> **Data for the task**
------------------------------

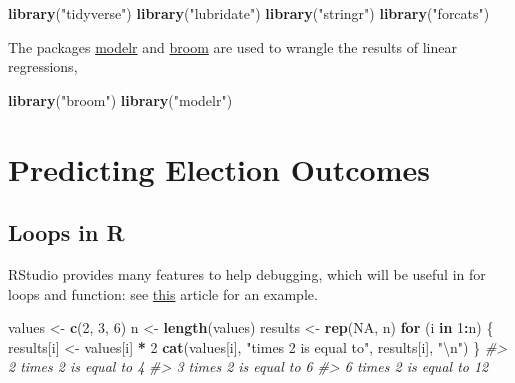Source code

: \documentclass[]{book}
\newenvironment{Shaded}{\begin{snugshade}}{\end{snugshade}}
\newcommand{\CharTok}[1]{\textcolor[rgb]{0.31,0.60,0.02}{#1}}
\newcommand{\CommentTok}[1]{\textcolor[rgb]{0.56,0.35,0.01}{\textit{#1}}}
\newcommand{\ControlFlowTok}[1]{\textcolor[rgb]{0.13,0.29,0.53}{\textbf{#1}}}
\newcommand{\DecValTok}[1]{\textcolor[rgb]{0.00,0.00,0.81}{#1}}
\newcommand{\KeywordTok}[1]{\textcolor[rgb]{0.13,0.29,0.53}{\textbf{#1}}}
\newcommand{\NormalTok}[1]{#1}
\newcommand{\OperatorTok}[1]{\textcolor[rgb]{0.81,0.36,0.00}{\textbf{#1}}}
\newcommand{\OtherTok}[1]{\textcolor[rgb]{0.56,0.35,0.01}{#1}}
\newcommand{\StringTok}[1]{\textcolor[rgb]{0.31,0.60,0.02}{#1}}
\theoremstyle{definition}
\theoremstyle{definition}
\theoremstyle{definition}
\theoremstyle{remark}
\begin{document}
\begin{Shaded}
\begin{Highlighting}[]
\KeywordTok{library}\NormalTok{(}\StringTok{"tidyverse"}\NormalTok{)}
\KeywordTok{library}\NormalTok{(}\StringTok{"lubridate"}\NormalTok{)}
\KeywordTok{library}\NormalTok{(}\StringTok{"stringr"}\NormalTok{)}
\KeywordTok{library}\NormalTok{(}\StringTok{"forcats"}\NormalTok{)}
\end{Highlighting}
\end{Shaded}

The packages \href{https://cran.r-project.org/package=modelr}{modelr}
and \href{https://cran.r-project.org/package=broom}{broom} are used to
wrangle the results of linear regressions,

\begin{Shaded}
\begin{Highlighting}[]
\KeywordTok{library}\NormalTok{(}\StringTok{"broom"}\NormalTok{)}
\KeywordTok{library}\NormalTok{(}\StringTok{"modelr"}\NormalTok{)}
\end{Highlighting}
\end{Shaded}

\hypertarget{predicting-election-outcomes}{%
\section{Predicting Election
Outcomes}\label{predicting-election-outcomes}}

\hypertarget{loops-in-r}{%
\subsection{Loops in R}\label{loops-in-r}}

RStudio provides many features to help debugging, which will be useful
in for loops and function: see
\href{https://support.rstudio.com/hc/en-us/articles/205612627-Debugging-with-RStudio}{this}
article for an example.

\begin{Shaded}
\begin{Highlighting}[]
\NormalTok{values <-}\StringTok{ }\KeywordTok{c}\NormalTok{(}\DecValTok{2}\NormalTok{, }\DecValTok{3}\NormalTok{, }\DecValTok{6}\NormalTok{)}
\NormalTok{n <-}\StringTok{ }\KeywordTok{length}\NormalTok{(values)}
\NormalTok{results <-}\StringTok{ }\KeywordTok{rep}\NormalTok{(}\OtherTok{NA}\NormalTok{, n)}
\ControlFlowTok{for}\NormalTok{ (i }\ControlFlowTok{in} \DecValTok{1}\OperatorTok{:}\NormalTok{n) \{}
\NormalTok{  results[i] <-}\StringTok{ }\NormalTok{values[i] }\OperatorTok{*}\StringTok{ }\DecValTok{2}
  \KeywordTok{cat}\NormalTok{(values[i], }\StringTok{"times 2 is equal to"}\NormalTok{, results[i], }\StringTok{"}\CharTok{\textbackslash{}n}\StringTok{"}\NormalTok{)}
\NormalTok{\}}
\CommentTok{#> 2 times 2 is equal to 4 }
\CommentTok{#> 3 times 2 is equal to 6 }
\CommentTok{#> 6 times 2 is equal to 12}
\end{Highlighting}
\end{Shaded}
\end{document}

------------------------------

> **Task details**
For this exercise, write the listing out again exactly, excluding all images.

> **Solution for this problem**
Source code

: \documentclass[]{book}
\newenvironment{Shaded}{\begin{snugshade}}{\end{snugshade}}
\newcommand{\CharTok}[1]{\textcolor[rgb]{0.31,0.60,0.02}{#1}}
\newcommand{\CommentTok}[1]{\textcolor[rgb]{0.56,0.35,0.01}{\textit{#1}}}
\newcommand{\ControlFlowTok}[1]{\textcolor[rgb]{0.13,0.29,0.53}{\textbf{#1}}}
\newcommand{\DecValTok}[1]{\textcolor[rgb]{0.00,0.00,0.81}{#1}}
\newcommand{\KeywordTok}[1]{\textcolor[rgb]{0.13,0.29,0.53}{\textbf{#1}}}
\newcommand{\NormalTok}[1]{#1}
\newcommand{\OperatorTok}[1]{\textcolor[rgb]{0.81,0.36,0.00}{\textbf{#1}}}
\newcommand{\OtherTok}[1]{\textcolor[rgb]{0.56,0.35,0.01}{#1}}
\newcommand{\StringTok}[1]{\textcolor[rgb]{0.31,0.60,0.02}{#1}}
\theoremstyle{definition}
\theoremstyle{definition}
\theoremstyle{definition}
\theoremstyle{remark}
\begin{document}
\begin{Shaded}
\begin{Highlighting}[]
\KeywordTok{library}\NormalTok{(}\StringTok{"tidyverse"}\NormalTok{)}
\KeywordTok{library}\NormalTok{(}\StringTok{"lubridate"}\NormalTok{)}
\KeywordTok{library}\NormalTok{(}\StringTok{"stringr"}\NormalTok{)}
\KeywordTok{library}\NormalTok{(}\StringTok{"forcats"}\NormalTok{)}
\end{Highlighting}
\end{Shaded}

The packages \href{https://cran.r-project.org/package=modelr}{modelr}
and \href{https://cran.r-project.org/package=broom}{broom} are used to
wrangle the results of linear regressions,

\begin{Shaded}
\begin{Highlighting}[]
\KeywordTok{library}\NormalTok{(}\StringTok{"broom"}\NormalTok{)}
\KeywordTok{library}\NormalTok{(}\StringTok{"modelr"}\NormalTok{)}
\end{Highlighting}
\end{Shaded}

\hypertarget{predicting-election-outcomes}{%
\section{Predicting Election
Outcomes}\label{predicting-election-outcomes}}

\hypertarget{loops-in-r}{%
\subsection{Loops in R}\label{loops-in-r}}

RStudio provides many features to help debugging, which will be useful
in for loops and function: see
\href{https://support.rstudio.com/hc/en-us/articles/205612627-Debugging-with-RStudio}{this}
article for an example.

\begin{Shaded}
\begin{Highlighting}[]
\NormalTok{values <-}\StringTok{ }\KeywordTok{c}\NormalTok{(}\DecValTok{2}\NormalTok{, }\DecValTok{3}\NormalTok{, }\DecValTok{6}\NormalTok{)}
\NormalTok{n <-}\StringTok{ }\KeywordTok{length}\NormalTok{(values)}
\NormalTok{results <-}\StringTok{ }\KeywordTok{rep}\NormalTok{(}\OtherTok{NA}\NormalTok{, n)}
\ControlFlowTok{for}\NormalTok{ (i }\ControlFlowTok{in} \DecValTok{1}\OperatorTok{:}\NormalTok{n) \{}
\NormalTok{  results[i] <-}\StringTok{ }\NormalTok{values[i] }\OperatorTok{*}\StringTok{ }\DecValTok{2}
  \KeywordTok{cat}\NormalTok{(values[i], }\StringTok{"times 2 is equal to"}\NormalTok{, results[i], }\StringTok{"}\CharTok{\textbackslash{}n}\StringTok{"}\NormalTok{)}
\NormalTok{\}}
\CommentTok{#> 2 times 2 is equal to 4 }
\CommentTok{#> 3 times 2 is equal to 6 }
\CommentTok{#> 6 times 2 is equal to 12}
\end{Highlighting}
\end{Shaded}
\end{document}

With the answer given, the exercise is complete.